----- SUPPLIED DATA -----

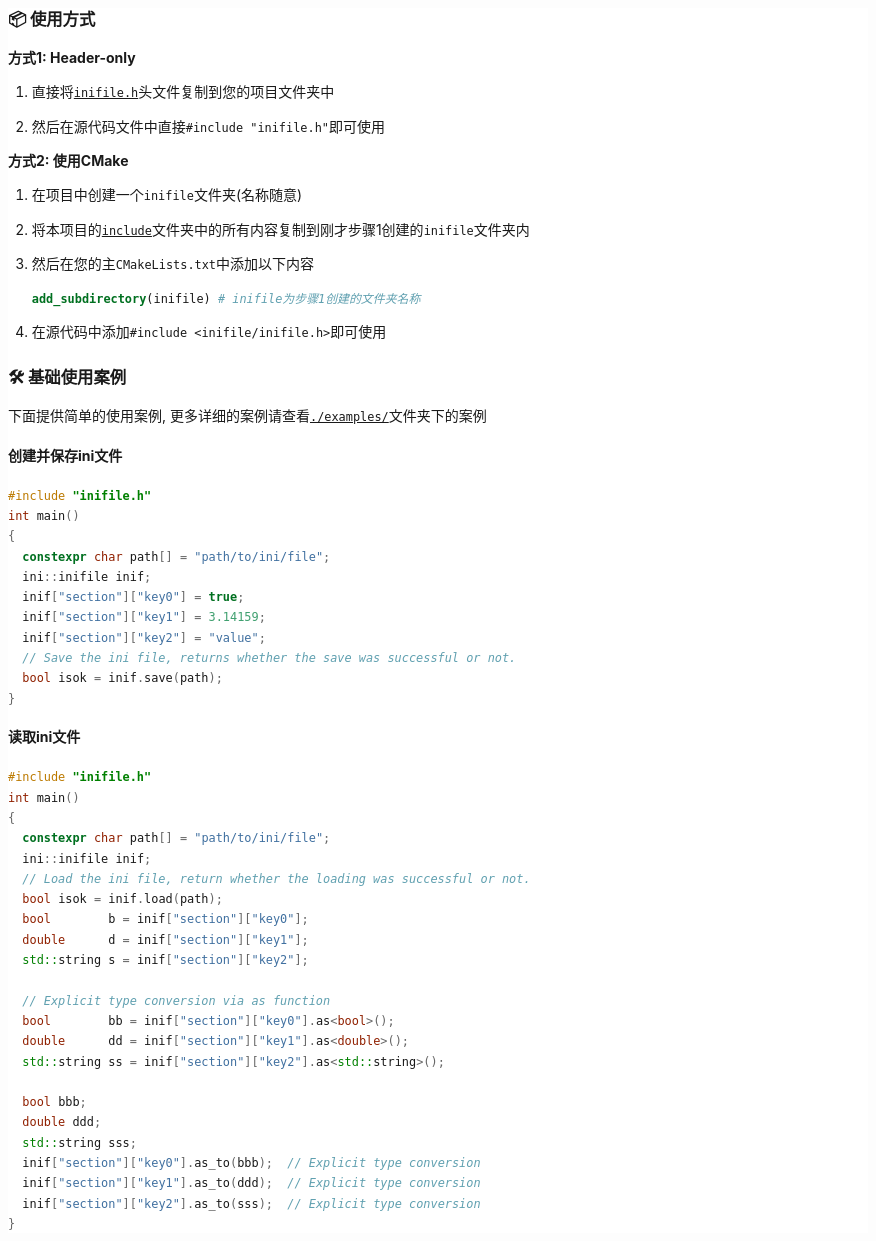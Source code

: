 ### 📦 使用方式

**方式1: Header-only**

1. 直接将[`inifile.h`](./include/inifile/inifile.h)头文件复制到您的项目文件夹中

2. 然后在源代码文件中直接`#include "inifile.h"`即可使用

**方式2: 使用CMake**

1. 在项目中创建一个`inifile`文件夹(名称随意)

2. 将本项目的[`include`](./include/)文件夹中的所有内容复制到刚才步骤1创建的`inifile`文件夹内

3. 然后在您的主`CMakeLists.txt`中添加以下内容

   ```cmake
   add_subdirectory(inifile) # inifile为步骤1创建的文件夹名称
   ```

4. 在源代码中添加`#include <inifile/inifile.h>`即可使用

### 🛠️ 基础使用案例

下面提供简单的使用案例, 更多详细的案例请查看[`./examples/`](./examples/)文件夹下的案例

#### 创建并保存ini文件

```cpp
#include "inifile.h"
int main()
{
  constexpr char path[] = "path/to/ini/file";
  ini::inifile inif;
  inif["section"]["key0"] = true;
  inif["section"]["key1"] = 3.14159;
  inif["section"]["key2"] = "value";
  // Save the ini file, returns whether the save was successful or not.
  bool isok = inif.save(path);
}
```

#### 读取ini文件

```cpp
#include "inifile.h"
int main()
{
  constexpr char path[] = "path/to/ini/file";
  ini::inifile inif;
  // Load the ini file, return whether the loading was successful or not.
  bool isok = inif.load(path);
  bool        b = inif["section"]["key0"];
  double      d = inif["section"]["key1"];
  std::string s = inif["section"]["key2"];

  // Explicit type conversion via as function
  bool        bb = inif["section"]["key0"].as<bool>();
  double      dd = inif["section"]["key1"].as<double>();
  std::string ss = inif["section"]["key2"].as<std::string>();
  
  bool bbb;
  double ddd;
  std::string sss;
  inif["section"]["key0"].as_to(bbb);  // Explicit type conversion
  inif["section"]["key1"].as_to(ddd);  // Explicit type conversion
  inif["section"]["key2"].as_to(sss);  // Explicit type conversion
}
```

-----

▶ DIRECTIONS FOR THIS TASK
Return every line holding the word "type" from the records.

▶ SOLUTION FOR THIS PROBLEM
  // Explicit type conversion via as function
  inif["section"]["key0"].as_to(bbb);  // Explicit type conversion
  inif["section"]["key1"].as_to(ddd);  // Explicit type conversion
  inif["section"]["key2"].as_to(sss);  // Explicit type conversion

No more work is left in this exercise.